Estudo destaca evolução de genéricos e similares nos emergentes

Febrafar

O IMS Health, empresa que audita o mercado farmacêutico mundial, divulgou recentemente o estudo IMS World Review, que analisou o cenário global e nacional do setor, e estipulou algumas projeções para os próximos anos. Dois aspectos chamaram atenção no levantamento: o aumento da porcentagem de mercado dos genéricos e similares no país; e o crescimento mais acentuado de países emergentes, entre eles o Brasil, em relação às nações maduras.

Segundo o estudo, enquanto os medicamentos referência cresceram a uma taxa média de 7,19% nos últimos quatro anos, os similares avançaram 18,69% e os genéricos 28,67%. Se analisado apenas o ano de 2011, os números chamam ainda mais atenção. Enquanto os medicamentos referências devem crescer 8,02%, os similares devem avançar 22,04% e os genéricos, 38,44%.

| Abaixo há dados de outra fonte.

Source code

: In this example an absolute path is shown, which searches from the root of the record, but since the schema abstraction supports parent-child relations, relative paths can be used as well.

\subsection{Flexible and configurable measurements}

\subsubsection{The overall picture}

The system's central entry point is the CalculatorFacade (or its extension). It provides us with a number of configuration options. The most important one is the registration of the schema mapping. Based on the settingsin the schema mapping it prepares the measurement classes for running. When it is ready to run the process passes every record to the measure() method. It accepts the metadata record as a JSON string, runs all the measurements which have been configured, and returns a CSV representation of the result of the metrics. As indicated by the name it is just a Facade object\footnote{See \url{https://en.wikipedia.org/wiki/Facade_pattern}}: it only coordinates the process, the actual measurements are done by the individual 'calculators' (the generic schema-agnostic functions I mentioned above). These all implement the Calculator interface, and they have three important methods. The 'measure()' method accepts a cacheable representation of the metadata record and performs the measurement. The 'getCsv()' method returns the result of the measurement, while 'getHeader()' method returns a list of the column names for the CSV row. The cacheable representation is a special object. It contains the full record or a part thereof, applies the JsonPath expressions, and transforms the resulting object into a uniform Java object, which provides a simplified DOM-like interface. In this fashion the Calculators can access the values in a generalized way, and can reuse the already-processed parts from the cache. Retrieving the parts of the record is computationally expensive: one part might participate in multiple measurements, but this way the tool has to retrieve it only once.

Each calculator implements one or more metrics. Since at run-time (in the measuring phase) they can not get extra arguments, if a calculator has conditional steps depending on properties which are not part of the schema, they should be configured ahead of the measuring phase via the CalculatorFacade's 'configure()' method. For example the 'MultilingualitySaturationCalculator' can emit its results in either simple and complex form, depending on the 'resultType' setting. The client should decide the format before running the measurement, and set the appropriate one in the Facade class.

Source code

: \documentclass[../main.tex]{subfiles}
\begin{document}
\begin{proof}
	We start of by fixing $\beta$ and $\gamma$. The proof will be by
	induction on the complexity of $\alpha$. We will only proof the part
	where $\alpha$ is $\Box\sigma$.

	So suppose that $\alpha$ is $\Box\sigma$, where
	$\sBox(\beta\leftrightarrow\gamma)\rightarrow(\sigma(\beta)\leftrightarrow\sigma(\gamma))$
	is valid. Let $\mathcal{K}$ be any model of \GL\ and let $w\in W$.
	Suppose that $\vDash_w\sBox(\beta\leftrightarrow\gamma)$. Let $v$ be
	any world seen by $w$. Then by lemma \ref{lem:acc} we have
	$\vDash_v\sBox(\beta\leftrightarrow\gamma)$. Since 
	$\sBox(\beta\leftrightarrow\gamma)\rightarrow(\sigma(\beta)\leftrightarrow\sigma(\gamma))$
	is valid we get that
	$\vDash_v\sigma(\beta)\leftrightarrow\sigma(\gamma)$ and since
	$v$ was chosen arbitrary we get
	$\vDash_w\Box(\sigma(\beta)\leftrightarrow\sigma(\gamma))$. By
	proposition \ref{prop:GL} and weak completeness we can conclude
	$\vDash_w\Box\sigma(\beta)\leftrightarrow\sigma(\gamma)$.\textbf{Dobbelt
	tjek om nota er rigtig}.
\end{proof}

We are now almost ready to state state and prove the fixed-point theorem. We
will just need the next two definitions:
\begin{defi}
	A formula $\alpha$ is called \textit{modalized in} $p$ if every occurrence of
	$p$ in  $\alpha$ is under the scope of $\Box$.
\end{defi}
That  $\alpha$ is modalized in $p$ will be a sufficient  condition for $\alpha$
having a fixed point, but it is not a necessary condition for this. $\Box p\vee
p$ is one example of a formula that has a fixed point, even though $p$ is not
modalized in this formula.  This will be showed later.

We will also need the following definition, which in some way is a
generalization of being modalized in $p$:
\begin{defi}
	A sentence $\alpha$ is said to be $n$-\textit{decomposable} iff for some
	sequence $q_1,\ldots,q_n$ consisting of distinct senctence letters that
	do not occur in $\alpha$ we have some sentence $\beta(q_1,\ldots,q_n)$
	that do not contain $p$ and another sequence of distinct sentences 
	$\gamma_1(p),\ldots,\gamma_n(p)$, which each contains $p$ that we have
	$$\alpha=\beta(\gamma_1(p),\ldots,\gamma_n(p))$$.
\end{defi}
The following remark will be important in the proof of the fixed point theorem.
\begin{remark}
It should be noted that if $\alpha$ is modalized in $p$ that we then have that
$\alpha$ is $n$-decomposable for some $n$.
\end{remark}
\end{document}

Outro dado interessante da pesquisa é que os medicamentos referência sofreram rápida erosão de market share após a entrada dos genéricos e similares. O Lipitor (atorvastatina), por exemplo, que é o medicamento mais vendido do mundo, sete meses após a queda da patente já havia perdido cerca de 30% de mercado para os genéricos. Outro exemplo é o Viagra (sildenafila), que dez meses após a queda da patente já tinha perdido cerca de 75% do mercado para os genéricos.

O maior crescimento do mercado farmacêutico dos países emergentes em relação aos mercados maduros é o segundo ponto que chamou atenção no estudo. No Brasil, segundo o levantamento, este processo ocorreu basicamente sustentando pelo forte crescimento do PIB e devido à queda do desemprego e consequente aumento de renda da população. Com isso, formou-se uma classe C muito consistente, que é responsável aproximadamente por 42% do consumo de medicamentos do país.

Conforme disse Ítalo Melo, diretor de marketing do Laboratório Teuto, pioneiro na produção de genéricos no Brasil, o crescimento do poder de compra da classe C e a diminuição dos preços dos medicamentos, graças ao advento dos genéricos, são aspectos fundamentais para a saúde da população brasileira.

"O crescimento do poder de compras ampliou o acesso a medicamentos, e esse avanço vai ao encontro do crescimento das indústrias de medicamentos genéricos, mostrando que esta classe de fármacos tem se mostrado essencial para o bem-estar, qualidade de vida e saúde da maior parcela da população", destacou do diretor.

A redução da taxa de desemprego também se refletiu no aumento da cobertura dos planos de saúde privados, o que resultou, de 2003 até 2010, em um crescimento de cerca de 85% no consumo de drogas de alto custo. Estima-se que de 2003 para 2010 o número de vidas cobertas por planos de saúde tenha saltado de 32 para 46 milhões.

Por último, o IMS World Review mostrou a evolução do mercado farmacêutico brasileiro em relação ao resto do mundo. Em 2005, o consumo nacional ocupava a 10ª colocação global. Em 2010, com um mercado avaliado em cerca de R$ 62 bilhões, o Brasil subiu três posições e atingiu a 7ª posição geral. Para 2015 a previsão é ainda melhor. Com um mercado de R$ 110 bilhões, o país deve assumir a 6ª colocação.

Ítalo destaca que, prevendo este cenário, o Laboratório Teuto se preparou nos últimos anos. "Pensando neste bom momento do setor, investimos na capacidade produtiva, qualificação de colaboradores, novas tecnologias e lançamento contínuo de produtos", finalizou o diretor.